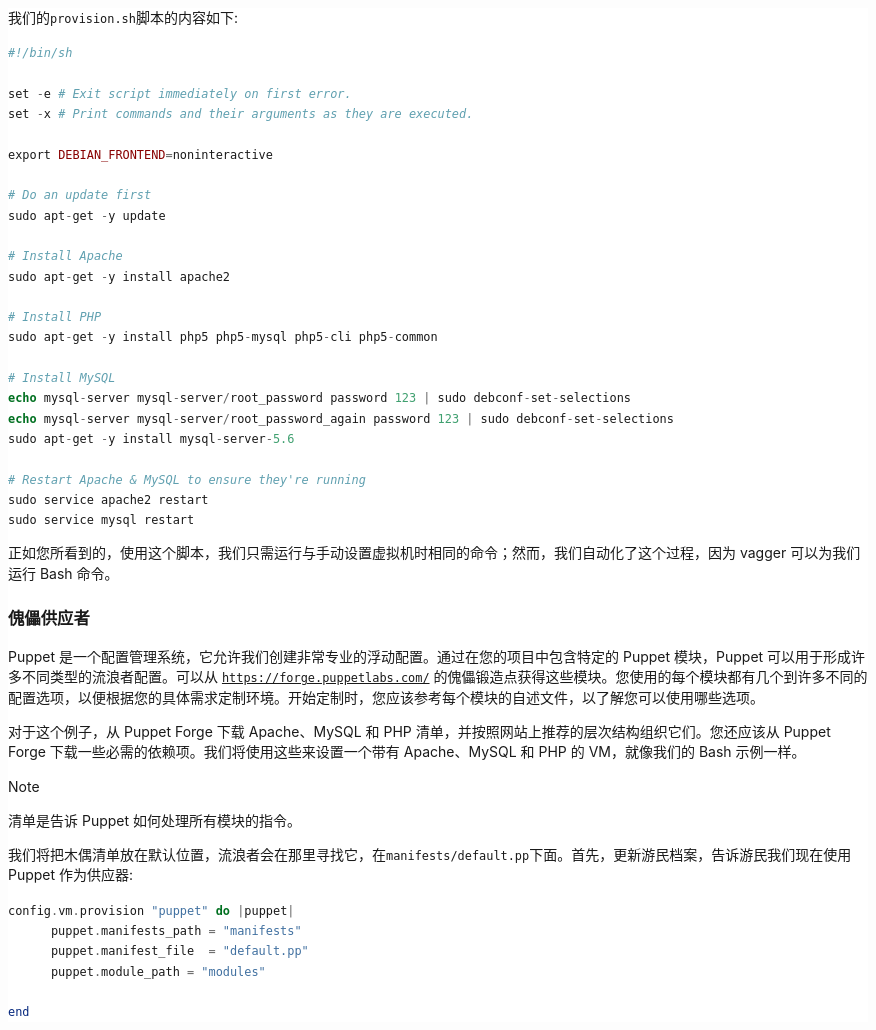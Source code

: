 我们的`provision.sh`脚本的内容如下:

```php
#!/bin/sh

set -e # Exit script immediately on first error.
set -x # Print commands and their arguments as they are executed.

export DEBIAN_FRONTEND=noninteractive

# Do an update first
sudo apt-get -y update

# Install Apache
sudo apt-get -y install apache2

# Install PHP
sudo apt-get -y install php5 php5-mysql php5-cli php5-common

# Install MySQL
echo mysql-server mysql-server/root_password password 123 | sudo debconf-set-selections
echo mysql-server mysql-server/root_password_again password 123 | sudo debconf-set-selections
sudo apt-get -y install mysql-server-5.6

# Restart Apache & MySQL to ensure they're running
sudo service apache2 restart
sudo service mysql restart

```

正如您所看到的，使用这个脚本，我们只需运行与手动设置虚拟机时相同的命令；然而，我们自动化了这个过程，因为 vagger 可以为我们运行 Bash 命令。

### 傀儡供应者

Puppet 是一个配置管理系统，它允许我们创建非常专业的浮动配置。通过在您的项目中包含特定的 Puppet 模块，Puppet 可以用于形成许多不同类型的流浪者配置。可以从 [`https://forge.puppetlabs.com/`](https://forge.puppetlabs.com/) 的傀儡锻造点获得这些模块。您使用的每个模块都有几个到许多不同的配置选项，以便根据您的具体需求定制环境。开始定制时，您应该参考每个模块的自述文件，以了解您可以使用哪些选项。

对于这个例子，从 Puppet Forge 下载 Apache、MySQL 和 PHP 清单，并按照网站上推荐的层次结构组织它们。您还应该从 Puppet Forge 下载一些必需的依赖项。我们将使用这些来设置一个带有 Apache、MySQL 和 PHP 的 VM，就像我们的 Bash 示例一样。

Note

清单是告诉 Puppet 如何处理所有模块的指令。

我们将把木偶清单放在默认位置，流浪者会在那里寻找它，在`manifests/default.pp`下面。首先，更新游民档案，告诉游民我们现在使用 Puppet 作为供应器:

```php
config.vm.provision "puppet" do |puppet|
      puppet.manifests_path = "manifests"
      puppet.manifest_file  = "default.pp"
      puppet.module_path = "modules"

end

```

==============================

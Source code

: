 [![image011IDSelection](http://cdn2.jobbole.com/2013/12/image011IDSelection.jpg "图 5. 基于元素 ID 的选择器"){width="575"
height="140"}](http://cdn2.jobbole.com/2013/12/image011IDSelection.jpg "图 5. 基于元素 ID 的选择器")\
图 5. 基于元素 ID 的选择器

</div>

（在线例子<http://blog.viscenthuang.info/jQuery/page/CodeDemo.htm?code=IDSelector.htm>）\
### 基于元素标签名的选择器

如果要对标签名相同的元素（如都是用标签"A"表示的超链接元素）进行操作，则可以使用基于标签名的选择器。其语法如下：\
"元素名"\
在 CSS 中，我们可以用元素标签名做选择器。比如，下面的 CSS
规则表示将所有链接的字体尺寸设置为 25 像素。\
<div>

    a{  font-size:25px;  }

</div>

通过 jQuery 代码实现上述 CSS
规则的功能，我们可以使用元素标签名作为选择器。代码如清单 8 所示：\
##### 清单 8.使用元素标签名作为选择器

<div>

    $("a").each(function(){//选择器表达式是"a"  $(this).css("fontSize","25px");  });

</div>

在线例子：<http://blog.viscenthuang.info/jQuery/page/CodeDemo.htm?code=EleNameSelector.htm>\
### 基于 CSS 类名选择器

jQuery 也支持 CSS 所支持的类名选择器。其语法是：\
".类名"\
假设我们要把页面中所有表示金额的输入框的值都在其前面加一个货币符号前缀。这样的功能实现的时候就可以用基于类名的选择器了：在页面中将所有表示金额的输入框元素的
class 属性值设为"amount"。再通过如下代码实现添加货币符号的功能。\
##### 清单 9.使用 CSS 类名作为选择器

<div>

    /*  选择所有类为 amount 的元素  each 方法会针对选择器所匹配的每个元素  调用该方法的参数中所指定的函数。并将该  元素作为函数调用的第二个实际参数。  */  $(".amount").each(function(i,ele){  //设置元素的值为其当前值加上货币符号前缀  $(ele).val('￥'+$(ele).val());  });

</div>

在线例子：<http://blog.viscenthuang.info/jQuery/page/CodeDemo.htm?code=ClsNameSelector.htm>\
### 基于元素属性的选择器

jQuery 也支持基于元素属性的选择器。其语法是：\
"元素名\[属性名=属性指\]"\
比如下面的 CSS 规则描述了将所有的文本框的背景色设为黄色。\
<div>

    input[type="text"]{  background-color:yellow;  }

==============================

**WORK INSTRUCTIONS:** Report the tally of lines in the material holding "service", and add nothing to it.

**SOLUTION FOR THIS PROBLEM:** 2